- **TASK TO COMPLETE**: Every record must be restated exactly as written.

- **Stored data**:
========================================================================

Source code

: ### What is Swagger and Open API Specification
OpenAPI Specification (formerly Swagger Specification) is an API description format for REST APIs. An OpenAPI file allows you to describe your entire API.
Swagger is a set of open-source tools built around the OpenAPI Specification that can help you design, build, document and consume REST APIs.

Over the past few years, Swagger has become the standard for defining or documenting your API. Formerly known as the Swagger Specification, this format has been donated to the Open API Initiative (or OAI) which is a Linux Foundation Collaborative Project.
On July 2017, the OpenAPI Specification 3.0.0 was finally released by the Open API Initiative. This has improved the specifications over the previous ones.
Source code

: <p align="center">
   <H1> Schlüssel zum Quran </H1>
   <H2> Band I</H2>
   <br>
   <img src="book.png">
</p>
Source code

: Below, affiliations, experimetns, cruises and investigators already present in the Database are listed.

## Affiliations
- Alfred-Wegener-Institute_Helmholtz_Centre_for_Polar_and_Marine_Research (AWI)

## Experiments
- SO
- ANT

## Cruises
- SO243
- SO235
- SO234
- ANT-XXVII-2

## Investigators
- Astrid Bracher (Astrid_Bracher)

========================================================================

- **EXERCISE OUTPUT**:
Source code

: ### What is Swagger and Open API Specification
OpenAPI Specification (formerly Swagger Specification) is an API description format for REST APIs. An OpenAPI file allows you to describe your entire API.
Swagger is a set of open-source tools built around the OpenAPI Specification that can help you design, build, document and consume REST APIs.

Over the past few years, Swagger has become the standard for defining or documenting your API. Formerly known as the Swagger Specification, this format has been donated to the Open API Initiative (or OAI) which is a Linux Foundation Collaborative Project.
On July 2017, the OpenAPI Specification 3.0.0 was finally released by the Open API Initiative. This has improved the specifications over the previous ones.
Source code

: <p align="center">
   <H1> Schlüssel zum Quran </H1>
   <H2> Band I</H2>
   <br>
   <img src="book.png">
</p>
Source code

: Below, affiliations, experimetns, cruises and investigators already present in the Database are listed.

## Affiliations
- Alfred-Wegener-Institute_Helmholtz_Centre_for_Polar_and_Marine_Research (AWI)

## Experiments
- SO
- ANT

## Cruises
- SO243
- SO235
- SO234
- ANT-XXVII-2

## Investigators
- Astrid Bracher (Astrid_Bracher)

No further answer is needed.